Using UWP monitor live audio and detect gun-fire/clap sound

问题

I am developing a new UWP app which should monitor sound and fire a event for each sudden sound blow (something like gun fire or clap).

It needs to enable default Audio Input and monitor live audio.
Set audio sensitivity for identifying environment noise and recognizing clap/gun-fire
When there is a high frequency sound like a clap/gun-fire sound (Ideally it should be like configured frequency like +/-40 then it is a gun-fire/clap) then it should call a event.

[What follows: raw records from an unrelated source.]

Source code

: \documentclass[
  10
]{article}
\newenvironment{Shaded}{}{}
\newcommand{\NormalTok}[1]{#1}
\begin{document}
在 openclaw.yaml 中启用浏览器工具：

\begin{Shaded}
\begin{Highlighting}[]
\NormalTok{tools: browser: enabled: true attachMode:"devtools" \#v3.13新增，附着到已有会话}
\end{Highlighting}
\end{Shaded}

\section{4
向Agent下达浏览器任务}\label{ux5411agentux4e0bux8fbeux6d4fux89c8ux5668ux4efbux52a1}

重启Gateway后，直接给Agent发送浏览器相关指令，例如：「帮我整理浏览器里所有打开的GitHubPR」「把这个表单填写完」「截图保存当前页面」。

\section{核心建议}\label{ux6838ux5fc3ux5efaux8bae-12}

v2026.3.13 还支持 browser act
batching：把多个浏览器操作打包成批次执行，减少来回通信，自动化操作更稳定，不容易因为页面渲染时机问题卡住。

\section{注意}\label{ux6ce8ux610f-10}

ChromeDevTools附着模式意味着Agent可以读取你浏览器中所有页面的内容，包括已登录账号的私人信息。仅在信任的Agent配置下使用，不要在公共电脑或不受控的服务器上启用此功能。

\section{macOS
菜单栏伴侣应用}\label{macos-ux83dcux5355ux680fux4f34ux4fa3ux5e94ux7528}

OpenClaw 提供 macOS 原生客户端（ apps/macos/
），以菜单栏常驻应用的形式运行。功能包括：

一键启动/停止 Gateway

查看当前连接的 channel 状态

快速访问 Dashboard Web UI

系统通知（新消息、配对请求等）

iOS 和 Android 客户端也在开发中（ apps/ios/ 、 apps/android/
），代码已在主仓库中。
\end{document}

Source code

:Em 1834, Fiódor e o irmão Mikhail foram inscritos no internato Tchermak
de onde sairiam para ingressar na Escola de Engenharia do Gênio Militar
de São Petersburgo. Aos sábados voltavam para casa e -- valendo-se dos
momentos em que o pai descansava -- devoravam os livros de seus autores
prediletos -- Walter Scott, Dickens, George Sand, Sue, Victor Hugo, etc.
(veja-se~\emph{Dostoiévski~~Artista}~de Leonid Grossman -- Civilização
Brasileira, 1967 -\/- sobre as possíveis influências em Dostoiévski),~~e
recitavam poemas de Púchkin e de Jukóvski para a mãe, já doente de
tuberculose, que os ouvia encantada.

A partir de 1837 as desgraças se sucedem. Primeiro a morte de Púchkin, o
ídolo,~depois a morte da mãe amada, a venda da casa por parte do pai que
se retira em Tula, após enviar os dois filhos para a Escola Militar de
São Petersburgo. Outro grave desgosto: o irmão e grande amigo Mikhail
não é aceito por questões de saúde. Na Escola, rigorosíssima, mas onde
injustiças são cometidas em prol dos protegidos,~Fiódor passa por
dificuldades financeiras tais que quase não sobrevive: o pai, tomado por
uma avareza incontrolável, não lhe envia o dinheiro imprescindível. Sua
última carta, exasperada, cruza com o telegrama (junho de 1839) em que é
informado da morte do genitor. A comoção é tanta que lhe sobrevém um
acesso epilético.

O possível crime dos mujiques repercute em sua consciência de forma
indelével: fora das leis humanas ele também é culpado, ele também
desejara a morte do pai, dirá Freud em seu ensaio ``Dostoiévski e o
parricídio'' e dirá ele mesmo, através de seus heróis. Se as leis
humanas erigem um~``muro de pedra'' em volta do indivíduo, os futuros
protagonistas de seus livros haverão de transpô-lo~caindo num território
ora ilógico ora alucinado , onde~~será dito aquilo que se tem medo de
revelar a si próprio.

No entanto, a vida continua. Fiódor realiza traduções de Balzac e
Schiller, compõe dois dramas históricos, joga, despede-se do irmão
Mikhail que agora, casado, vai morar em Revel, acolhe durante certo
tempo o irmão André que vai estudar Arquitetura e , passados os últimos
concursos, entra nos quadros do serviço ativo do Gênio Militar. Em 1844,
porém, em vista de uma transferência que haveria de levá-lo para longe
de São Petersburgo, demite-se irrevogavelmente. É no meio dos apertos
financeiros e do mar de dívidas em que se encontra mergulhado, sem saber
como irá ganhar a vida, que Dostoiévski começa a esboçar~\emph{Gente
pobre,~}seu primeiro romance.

No need to save Audio I tried to implement this

SoundMonitoringPage:

public sealed partial class MyPage : Page
    {
 private async void Page_Loaded(object sender, RoutedEventArgs e)
        {
            string deviceId = Windows.Media.Devices.MediaDevice.GetDefaultAudioCaptureId(Windows.Media.Devices.AudioDeviceRole.Communications);
            gameChatAudioStateMonitor = AudioStateMonitor.CreateForCaptureMonitoringWithCategoryAndDeviceId(MediaCategory.GameChat, deviceId);
            gameChatAudioStateMonitor.SoundLevelChanged += GameChatSoundLevelChanged;

//other logic
}
    }

Sound Level Change:

 private void GameChatSoundLevelChanged(AudioStateMonitor sender, object args)
        {
            switch (sender.SoundLevel)
            {
                case SoundLevel.Full:
                    LevelChangeEvent();
                    break;
                case SoundLevel.Muted:
                    LevelChangeEvent();
                    break;
                case SoundLevel.Low:
                    // Audio capture should never be "ducked", only muted or full volume.
                    Debug.WriteLine("Unexpected audio state change.");
                    break;
            }
        }

ENV: windows 10 (v1809) IDE: VS 2017

Not sure if this is the right approach. This is not enabling audio and not hitting the level change event.

I see other options in WinForms & NAudio tutorial here. Probably with Sampling frequency I can check events... Doesn't have must tutorial on using NAudio with UWP to plot the graph and identify the frequency.

Update:

Followed suggestion from @Rob Caplan - MSFT, here is what I ended up with

IMemoryBufferByteAccess.cs

// We are initializing a COM interface for use within the namespace
    // This interface allows access to memory at the byte level which we need to populate audio data that is generated
    [ComImport]
    [Guid("5B0D3235-4DBA-4D44-865E-8F1D0E4FD04D")]
    [InterfaceType(ComInterfaceType.InterfaceIsIUnknown)]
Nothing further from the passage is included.